Tuesday, September 11, 2007

spring up a well

This semester has already freed me to be more fully myself. Excused from any form of history or back story, I find myself singing more. Dancing more. Quieting my frustration, and laughing more. We laugh a lot. It is a precious commodity to the emotional welfare of this wonderfully draining semester.

The last ten days were spent in the beauty of Rwanda. With green mountains towering overhead and mounds of rice piling on my plate at every meal, we visited churches, sat with speakers varying from the Bishop of Gahini, representatives of World Relief and Cards From Africa, legal reps from the Gacaca Court System, the Mufti and Reverend Emmanuel Gatera. Each day was full, and I paint a mere sliver of reflection here.

Rwanda is best known for the 1994 genocide of more than 1 million people. Less publicly known is the way genocide was rehearsed in the years leading up to the “Final Solution,” with the exile of 700,000 Tutsis 1959-1973 (result of ethnic cleansing encouraged by Belgian colonists), and the “mini- genocides” that occurred: October 1990, January 1991, February 1991, March 1992, August 1992, January 1993, March 1993, February 1994. The political world knew genocide was coming and on 6 April 1994 it was instant. Among the most disturbing things I learned were of the churches, convents, and schools turned into killing centers. Pastors herded their congregations into house after house of God, to purposefully turn around and watch death win: Nyarubuye, Kibungo- 20,000 dead; Nyamata, Buyesera- 10,000 dead; Nyange- 2,000 bulldozed with church. The genocide left over 300,000 orphans, with over 85,000 children at heads of their households. At least 500,000 women were raped by men known to be HIV/AIDS positive.
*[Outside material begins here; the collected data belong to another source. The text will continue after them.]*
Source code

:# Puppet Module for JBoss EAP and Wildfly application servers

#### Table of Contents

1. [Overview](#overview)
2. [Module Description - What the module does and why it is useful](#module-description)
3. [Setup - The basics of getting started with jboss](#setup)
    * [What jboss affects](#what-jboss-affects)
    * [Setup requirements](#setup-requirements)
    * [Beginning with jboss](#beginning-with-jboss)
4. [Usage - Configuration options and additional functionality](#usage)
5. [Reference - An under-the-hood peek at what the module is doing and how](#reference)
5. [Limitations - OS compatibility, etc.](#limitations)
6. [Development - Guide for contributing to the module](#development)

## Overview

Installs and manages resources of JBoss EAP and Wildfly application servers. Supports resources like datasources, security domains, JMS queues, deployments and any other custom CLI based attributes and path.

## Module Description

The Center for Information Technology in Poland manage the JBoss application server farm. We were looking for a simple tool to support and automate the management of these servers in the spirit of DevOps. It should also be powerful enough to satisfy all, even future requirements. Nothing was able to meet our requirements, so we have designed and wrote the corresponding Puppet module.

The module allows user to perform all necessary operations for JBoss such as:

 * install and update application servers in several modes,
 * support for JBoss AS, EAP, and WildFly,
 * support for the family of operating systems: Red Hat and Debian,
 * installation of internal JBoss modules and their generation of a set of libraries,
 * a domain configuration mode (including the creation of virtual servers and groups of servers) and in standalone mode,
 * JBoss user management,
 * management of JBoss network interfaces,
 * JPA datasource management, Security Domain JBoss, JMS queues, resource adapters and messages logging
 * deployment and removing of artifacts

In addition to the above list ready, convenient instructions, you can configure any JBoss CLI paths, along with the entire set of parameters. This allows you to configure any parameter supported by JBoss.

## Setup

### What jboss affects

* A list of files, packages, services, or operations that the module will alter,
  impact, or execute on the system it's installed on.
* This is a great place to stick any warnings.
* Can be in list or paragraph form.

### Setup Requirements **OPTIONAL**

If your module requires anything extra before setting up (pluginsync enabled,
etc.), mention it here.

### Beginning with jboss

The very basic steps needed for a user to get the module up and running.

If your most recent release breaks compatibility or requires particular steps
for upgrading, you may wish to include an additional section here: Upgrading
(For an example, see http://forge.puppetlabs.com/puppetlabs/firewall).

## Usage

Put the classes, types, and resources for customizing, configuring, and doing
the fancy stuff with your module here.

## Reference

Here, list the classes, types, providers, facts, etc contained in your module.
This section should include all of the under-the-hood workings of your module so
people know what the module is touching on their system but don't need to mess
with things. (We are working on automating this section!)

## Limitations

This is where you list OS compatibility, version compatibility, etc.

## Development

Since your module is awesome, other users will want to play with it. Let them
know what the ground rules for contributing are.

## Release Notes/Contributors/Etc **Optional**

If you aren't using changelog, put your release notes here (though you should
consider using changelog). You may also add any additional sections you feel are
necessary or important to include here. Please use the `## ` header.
General Dallaire, UN General in Rwanda, estimated that as few as 5,000 troops could stop the genocide. Instead, by fall of 1994, refugee camps bulged with over 2 million people.

Ibyangywe na jenoside. Devestation.

I fumed with fact after distressing fact. Then I was pressed back into my place by the reminder that it is easier to get angry than be humbled. I shook my arms and turned my eyes upward to see the life that shunts forward in the mountainous beauty of Rwanda. The depth of the wound Rwandans unveil for those willing to peer testifies to their unconquerable hope. Their need for us to move forward in humble recognition that we take part in the very crime that caused genocide in Rwanda and continues to cause it all over the world: the crime of self-interest.

Leaving The Murambi Memorial Centre I wrote in my journal:

I see my mannerisms mirrored in those of the Rwandan genocide victims: sleeping hands curled quietly under a face, just the way I drift away each evening. But these quiet hands are white laced with lime, and this face is not gently drifting into rest. Hundreds of bodies, room after room, of white skeletons. Rid of the skin that deemed them fit to die.

This place is so beautiful- each ride gasps at the landscape. Yet, it is not the beauty of the mountains that seek out God in me. It is the depth of pain. A yearning for some relief to the struggle to stand in the knowledge of such evil. The presence of such evil.

All I can smell is lime. All I can see is white. Empty sockets stare at me.


I left Rwanda the same in at least one way- in awe of the country’s beauty. The same mix of surprise, joy, and frustration at each “mzungu” I hear yelled in my direction. The same admiration for each man or woman carrying a world unknown to me atop their head.

And that is what so much comes down to- this is a world far and wide unknown to me- over my head and I’m without the neck to lift the weight. Still my heart aches to try though, prods my hands and feet to move forward in placing bits and pieces above my snow-white complexion. Like the snail that climbs Mount Fuji, I urge to continue breathing in these volcanic Rwandan mountains, but slowly, slowly.